Addison was a born observer, a naturalist by nature; and on one of these hopeful trips to the mill-pond, he had searched out and found that hidden hole on the old waste-way channel, below the dam. When he had forced his way through the tangled mass of willows, alders and vines and discovered the pool, he found eighteen or nineteen splendid speckled trout in it.

Either these trout had come over the waste-way of the dam in time of freshet, and had been unable to get out through the rick of small drift stuff at the foot of the hole; or else perhaps they were trout that had come in there as small fry and had been there for years, till they had grown to their present size. Certain it is that they were now two-and three-pound trout.
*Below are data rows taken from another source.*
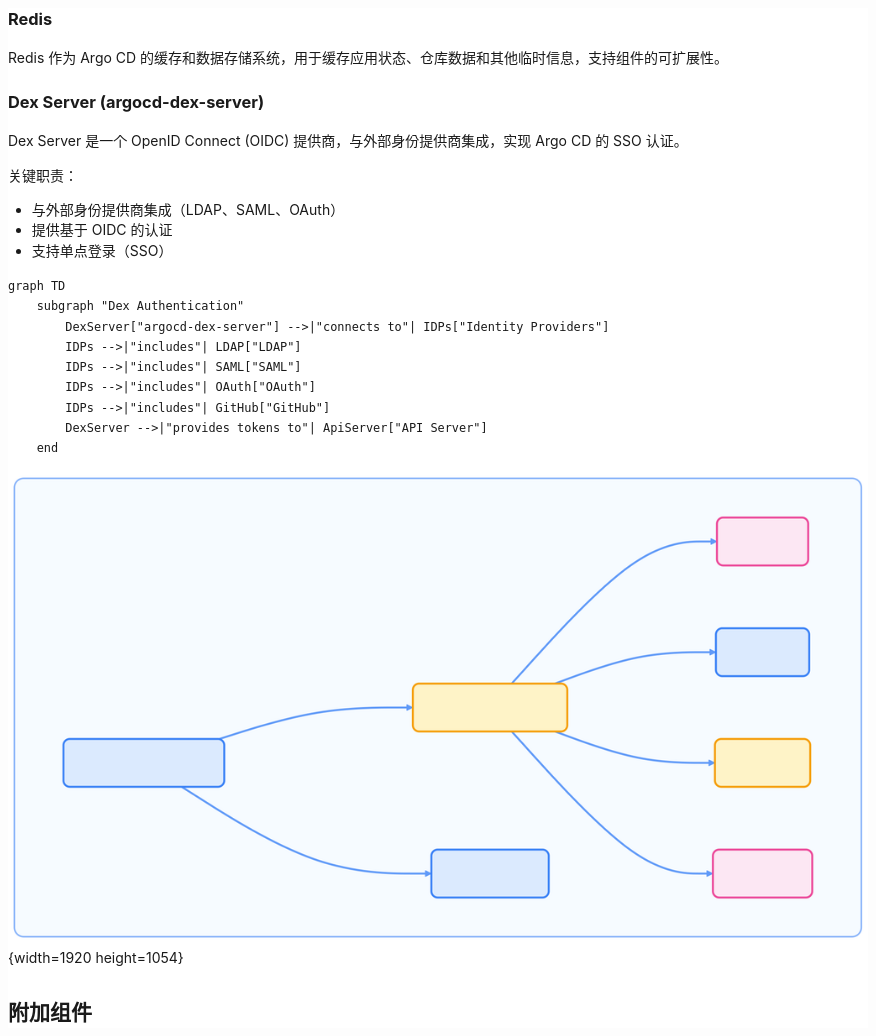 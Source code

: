 ### Redis

Redis 作为 Argo CD 的缓存和数据存储系统，用于缓存应用状态、仓库数据和其他临时信息，支持组件的可扩展性。

### Dex Server (argocd-dex-server)

Dex Server 是一个 OpenID Connect (OIDC) 提供商，与外部身份提供商集成，实现 Argo CD 的 SSO 认证。

关键职责：

- 与外部身份提供商集成（LDAP、SAML、OAuth）
- 提供基于 OIDC 的认证
- 支持单点登录（SSO）

```mermaid "Dex Server 认证流程"
graph TD
    subgraph "Dex Authentication"
        DexServer["argocd-dex-server"] -->|"connects to"| IDPs["Identity Providers"]
        IDPs -->|"includes"| LDAP["LDAP"]
        IDPs -->|"includes"| SAML["SAML"]
        IDPs -->|"includes"| OAuth["OAuth"]
        IDPs -->|"includes"| GitHub["GitHub"]
        DexServer -->|"provides tokens to"| ApiServer["API Server"]
    end
```

![Dex Server 认证流程](2a1fc7ca0788159c14ed4ff5de3521a2.svg)
{width=1920 height=1054}

## 附加组件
Did Addison come home in haste to tell us of his discovery? Not at all. He did not even allow himself to catch one of the trout at that time, for he knew that Halstead and I had seen him set off for the old mill-pond. He came home without a fish, and remarked at the dinner-table that it was of no use to fish for trout in that old pond—which was true enough.

The next wet day, however, he said at breakfast to the Old Squire, "If you don't want me, sir, for an hour or two this morning, I guess I'll go down the Horr Brook and see if I can catch a few trout."

Gramp nodded, and we saw Addison dig his worms and set off. The Horr Brook was on the west side of the farm, while the old mill-pond lay to the southeast. What Addison did was to fish down the Horr Brook for about a mile, to the meadows where the lake woods began. He then made a rapid detour around through the woods to the Foy Brook, and caught four trout out of the hidden preserve below the old dam. Afterwards he went back as he had come to the Horr Brook, then strolled leisurely home with eight pounds of trout.

Of course there was astonishment and questions. "You never caught those trout in the Horr Brook!" Halstead exclaimed. But Addison only laughed.